### What to do
Please filter the listing for the string "biết" and copy each matching line.

-- Material to process follows --

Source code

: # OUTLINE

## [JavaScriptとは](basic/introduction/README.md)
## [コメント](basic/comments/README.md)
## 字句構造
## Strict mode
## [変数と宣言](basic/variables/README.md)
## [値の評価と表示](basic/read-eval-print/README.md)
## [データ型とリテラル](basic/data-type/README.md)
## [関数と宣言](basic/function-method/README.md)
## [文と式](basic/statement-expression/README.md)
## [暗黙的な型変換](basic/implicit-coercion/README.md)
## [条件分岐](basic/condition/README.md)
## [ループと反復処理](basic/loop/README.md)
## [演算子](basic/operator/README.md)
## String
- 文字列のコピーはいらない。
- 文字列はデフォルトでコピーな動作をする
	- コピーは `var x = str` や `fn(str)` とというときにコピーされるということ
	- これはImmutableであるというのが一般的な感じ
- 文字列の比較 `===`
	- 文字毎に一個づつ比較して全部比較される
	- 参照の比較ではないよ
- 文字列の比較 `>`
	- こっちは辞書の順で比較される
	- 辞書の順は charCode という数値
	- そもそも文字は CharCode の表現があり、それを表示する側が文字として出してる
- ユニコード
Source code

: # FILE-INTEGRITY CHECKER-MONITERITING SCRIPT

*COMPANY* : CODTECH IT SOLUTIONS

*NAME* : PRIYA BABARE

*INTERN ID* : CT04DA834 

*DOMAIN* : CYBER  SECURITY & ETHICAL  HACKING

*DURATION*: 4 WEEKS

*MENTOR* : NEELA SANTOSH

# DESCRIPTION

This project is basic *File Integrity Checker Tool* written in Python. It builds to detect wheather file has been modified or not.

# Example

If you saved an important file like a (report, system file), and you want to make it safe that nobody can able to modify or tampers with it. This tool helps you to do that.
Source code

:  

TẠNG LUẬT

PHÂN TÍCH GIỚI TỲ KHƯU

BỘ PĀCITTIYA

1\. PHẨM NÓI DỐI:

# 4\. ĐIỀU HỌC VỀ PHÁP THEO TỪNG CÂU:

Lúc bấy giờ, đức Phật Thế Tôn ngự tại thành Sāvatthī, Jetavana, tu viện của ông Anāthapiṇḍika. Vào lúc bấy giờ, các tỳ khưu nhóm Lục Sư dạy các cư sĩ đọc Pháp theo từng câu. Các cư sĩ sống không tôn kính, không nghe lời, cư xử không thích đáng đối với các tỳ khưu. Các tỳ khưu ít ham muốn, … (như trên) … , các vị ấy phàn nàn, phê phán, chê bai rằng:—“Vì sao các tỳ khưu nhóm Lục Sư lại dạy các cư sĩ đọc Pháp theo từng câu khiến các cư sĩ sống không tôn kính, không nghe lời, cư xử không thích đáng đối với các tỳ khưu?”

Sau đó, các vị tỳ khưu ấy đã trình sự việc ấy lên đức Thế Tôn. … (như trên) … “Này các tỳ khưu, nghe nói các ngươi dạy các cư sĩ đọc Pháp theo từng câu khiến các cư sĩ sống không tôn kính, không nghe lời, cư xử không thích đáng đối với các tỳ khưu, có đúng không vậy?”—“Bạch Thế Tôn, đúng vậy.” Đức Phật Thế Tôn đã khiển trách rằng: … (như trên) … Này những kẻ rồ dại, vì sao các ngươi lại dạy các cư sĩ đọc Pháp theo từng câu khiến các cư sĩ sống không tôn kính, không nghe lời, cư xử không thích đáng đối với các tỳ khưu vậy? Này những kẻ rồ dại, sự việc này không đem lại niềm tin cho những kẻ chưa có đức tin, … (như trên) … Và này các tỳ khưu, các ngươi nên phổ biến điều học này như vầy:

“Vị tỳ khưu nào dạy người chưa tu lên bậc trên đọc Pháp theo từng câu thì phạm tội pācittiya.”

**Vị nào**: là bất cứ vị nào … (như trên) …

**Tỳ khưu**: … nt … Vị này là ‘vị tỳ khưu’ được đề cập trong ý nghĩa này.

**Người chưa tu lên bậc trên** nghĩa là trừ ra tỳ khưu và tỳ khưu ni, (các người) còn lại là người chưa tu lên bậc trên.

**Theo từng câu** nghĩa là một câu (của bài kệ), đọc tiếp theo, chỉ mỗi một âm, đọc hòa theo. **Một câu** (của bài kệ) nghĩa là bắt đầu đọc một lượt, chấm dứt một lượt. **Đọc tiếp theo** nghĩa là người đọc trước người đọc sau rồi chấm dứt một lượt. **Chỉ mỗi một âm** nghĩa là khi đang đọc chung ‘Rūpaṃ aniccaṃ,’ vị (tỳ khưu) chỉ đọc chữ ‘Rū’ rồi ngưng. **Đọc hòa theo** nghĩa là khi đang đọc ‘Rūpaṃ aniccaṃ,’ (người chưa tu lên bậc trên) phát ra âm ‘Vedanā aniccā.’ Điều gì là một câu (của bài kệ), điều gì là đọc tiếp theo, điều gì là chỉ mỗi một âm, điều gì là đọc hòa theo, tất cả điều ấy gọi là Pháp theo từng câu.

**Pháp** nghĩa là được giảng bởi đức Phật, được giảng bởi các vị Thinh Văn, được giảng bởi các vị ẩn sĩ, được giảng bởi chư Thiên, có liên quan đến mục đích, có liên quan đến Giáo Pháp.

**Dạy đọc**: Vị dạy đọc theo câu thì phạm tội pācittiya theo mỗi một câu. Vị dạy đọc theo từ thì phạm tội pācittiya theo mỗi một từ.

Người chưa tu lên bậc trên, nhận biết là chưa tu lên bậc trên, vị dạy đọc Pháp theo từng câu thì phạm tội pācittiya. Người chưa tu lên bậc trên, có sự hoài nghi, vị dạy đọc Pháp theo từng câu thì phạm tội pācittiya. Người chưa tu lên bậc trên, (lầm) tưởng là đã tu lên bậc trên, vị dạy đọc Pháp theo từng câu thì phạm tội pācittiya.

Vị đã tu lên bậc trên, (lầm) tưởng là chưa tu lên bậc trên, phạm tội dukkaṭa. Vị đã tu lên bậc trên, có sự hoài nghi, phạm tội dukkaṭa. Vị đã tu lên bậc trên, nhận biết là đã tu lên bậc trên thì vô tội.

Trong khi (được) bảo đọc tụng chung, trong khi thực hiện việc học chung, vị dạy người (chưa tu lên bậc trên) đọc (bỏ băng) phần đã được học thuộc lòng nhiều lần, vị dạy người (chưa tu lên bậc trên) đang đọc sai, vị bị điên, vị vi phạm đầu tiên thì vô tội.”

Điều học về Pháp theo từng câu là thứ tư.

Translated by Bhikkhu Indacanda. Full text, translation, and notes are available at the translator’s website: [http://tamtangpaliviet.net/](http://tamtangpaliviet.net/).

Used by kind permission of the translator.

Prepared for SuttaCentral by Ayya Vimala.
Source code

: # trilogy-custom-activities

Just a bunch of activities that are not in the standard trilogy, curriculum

-- Material to process concluded --

### Written reply
Người chưa tu lên bậc trên, nhận biết là chưa tu lên bậc trên, vị dạy đọc Pháp theo từng câu thì phạm tội pācittiya. Người chưa tu lên bậc trên, có sự hoài nghi, vị dạy đọc Pháp theo từng câu thì phạm tội pācittiya. Người chưa tu lên bậc trên, (lầm) tưởng là đã tu lên bậc trên, vị dạy đọc Pháp theo từng câu thì phạm tội pācittiya.
Vị đã tu lên bậc trên, (lầm) tưởng là chưa tu lên bậc trên, phạm tội dukkaṭa. Vị đã tu lên bậc trên, có sự hoài nghi, phạm tội dukkaṭa. Vị đã tu lên bậc trên, nhận biết là đã tu lên bậc trên thì vô tội.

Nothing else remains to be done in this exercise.